Juliet García, former president of the University of Texas at Brownsville, stands behind the border wall.
Verónica G. Cárdenas for NPR
Juliet García, former president of the University of Texas at Brownsville, stands behind the border wall.

A visit to the now-defunct Fort Brown Memorial Golf Course in Brownsville, Texas, is a cautionary tale of how Trump's border wall can create dead zones. The clubhouse is shuttered, par signs are fading and the once-manicured greens are fields of weeds.

In 2008, U.S. Customs and Border Protection, working with the University of Texas at Brownsville, built a security fence on the southern edge of the campus that effectively walled off the popular golf course from the rest of the city.

Golfers stopped coming, and the course, which was operated by the university, eventually went bankrupt.

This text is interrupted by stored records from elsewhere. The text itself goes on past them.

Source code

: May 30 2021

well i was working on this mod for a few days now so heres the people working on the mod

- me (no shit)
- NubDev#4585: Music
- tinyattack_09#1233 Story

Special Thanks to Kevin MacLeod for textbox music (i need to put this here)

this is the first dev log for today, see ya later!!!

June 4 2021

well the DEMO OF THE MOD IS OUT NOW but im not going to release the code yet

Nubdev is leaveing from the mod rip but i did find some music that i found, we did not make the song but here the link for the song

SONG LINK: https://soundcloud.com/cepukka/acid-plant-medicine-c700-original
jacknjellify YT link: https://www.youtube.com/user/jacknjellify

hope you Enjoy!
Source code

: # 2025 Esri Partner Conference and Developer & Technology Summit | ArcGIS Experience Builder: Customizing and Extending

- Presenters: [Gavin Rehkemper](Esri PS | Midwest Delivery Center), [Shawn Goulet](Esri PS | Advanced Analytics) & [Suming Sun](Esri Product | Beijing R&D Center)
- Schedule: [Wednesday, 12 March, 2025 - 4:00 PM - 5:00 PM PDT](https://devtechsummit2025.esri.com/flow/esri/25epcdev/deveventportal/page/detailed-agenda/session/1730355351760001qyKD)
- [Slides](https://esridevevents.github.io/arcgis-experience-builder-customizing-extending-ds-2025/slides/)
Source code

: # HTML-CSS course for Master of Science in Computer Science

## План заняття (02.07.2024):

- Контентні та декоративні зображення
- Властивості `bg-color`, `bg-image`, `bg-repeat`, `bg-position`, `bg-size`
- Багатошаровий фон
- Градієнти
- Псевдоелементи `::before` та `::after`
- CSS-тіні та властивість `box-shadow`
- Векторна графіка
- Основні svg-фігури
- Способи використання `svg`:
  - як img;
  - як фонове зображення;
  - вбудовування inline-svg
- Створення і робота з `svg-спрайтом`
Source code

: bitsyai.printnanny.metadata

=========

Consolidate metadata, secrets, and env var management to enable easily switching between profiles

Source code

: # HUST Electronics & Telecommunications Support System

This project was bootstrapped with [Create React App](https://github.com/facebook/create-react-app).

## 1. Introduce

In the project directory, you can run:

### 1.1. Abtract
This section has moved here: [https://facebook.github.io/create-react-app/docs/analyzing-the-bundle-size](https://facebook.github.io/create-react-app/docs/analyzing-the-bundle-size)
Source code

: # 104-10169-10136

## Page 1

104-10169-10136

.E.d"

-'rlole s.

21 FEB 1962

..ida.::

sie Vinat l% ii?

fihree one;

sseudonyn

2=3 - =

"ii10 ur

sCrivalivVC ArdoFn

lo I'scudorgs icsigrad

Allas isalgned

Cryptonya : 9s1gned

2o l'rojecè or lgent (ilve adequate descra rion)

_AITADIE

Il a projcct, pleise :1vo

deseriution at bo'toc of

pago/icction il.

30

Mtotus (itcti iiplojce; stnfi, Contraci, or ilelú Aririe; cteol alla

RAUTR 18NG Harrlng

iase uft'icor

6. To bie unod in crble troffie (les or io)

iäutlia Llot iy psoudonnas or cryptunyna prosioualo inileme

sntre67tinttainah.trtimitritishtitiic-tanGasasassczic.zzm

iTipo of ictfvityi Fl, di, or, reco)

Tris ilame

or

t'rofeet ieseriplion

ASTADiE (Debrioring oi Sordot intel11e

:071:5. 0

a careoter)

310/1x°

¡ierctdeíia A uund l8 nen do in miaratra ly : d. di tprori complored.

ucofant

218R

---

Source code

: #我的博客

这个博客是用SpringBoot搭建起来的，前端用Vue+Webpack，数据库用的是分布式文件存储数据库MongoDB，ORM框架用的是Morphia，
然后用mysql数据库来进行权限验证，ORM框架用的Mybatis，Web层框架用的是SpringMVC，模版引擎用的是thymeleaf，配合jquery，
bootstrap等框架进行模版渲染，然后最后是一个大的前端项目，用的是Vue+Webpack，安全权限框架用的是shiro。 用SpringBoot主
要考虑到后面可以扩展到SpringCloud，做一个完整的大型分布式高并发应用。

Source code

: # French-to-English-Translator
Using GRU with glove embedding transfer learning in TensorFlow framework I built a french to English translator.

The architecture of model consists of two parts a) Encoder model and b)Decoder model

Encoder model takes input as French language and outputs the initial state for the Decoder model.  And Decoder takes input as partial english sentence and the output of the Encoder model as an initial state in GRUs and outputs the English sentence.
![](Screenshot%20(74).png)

"What used to be a very active place, very friendly place, for students and for our golf team and for winter Texans has become a deserted, sad, desolate no man's land," says Juliet García, the former university president, who fiercely fought the border wall. She stands in the empty parking lot, littered with trash and palm fronds.

"None of us come over here," Garcia says, looking around sadly. "You don't feel protected in any part of the land that is south of the wall."

When the government constructs its border barrier in California, Arizona and New Mexico, it runs along the arrow-straight land boundary with Mexico. But in Texas, that boundary is the meandering Rio Grande. And because of flooding concerns about flooding, the border wall is often built some distance away — as much as a mile north of the river. That leaves thousands of acres between the water and the wall — all of it American soil — as no man's land.

Landowners fear the wall will effectively sever their acreage from the United States, leaving it abandoned, lawless and unprofitable.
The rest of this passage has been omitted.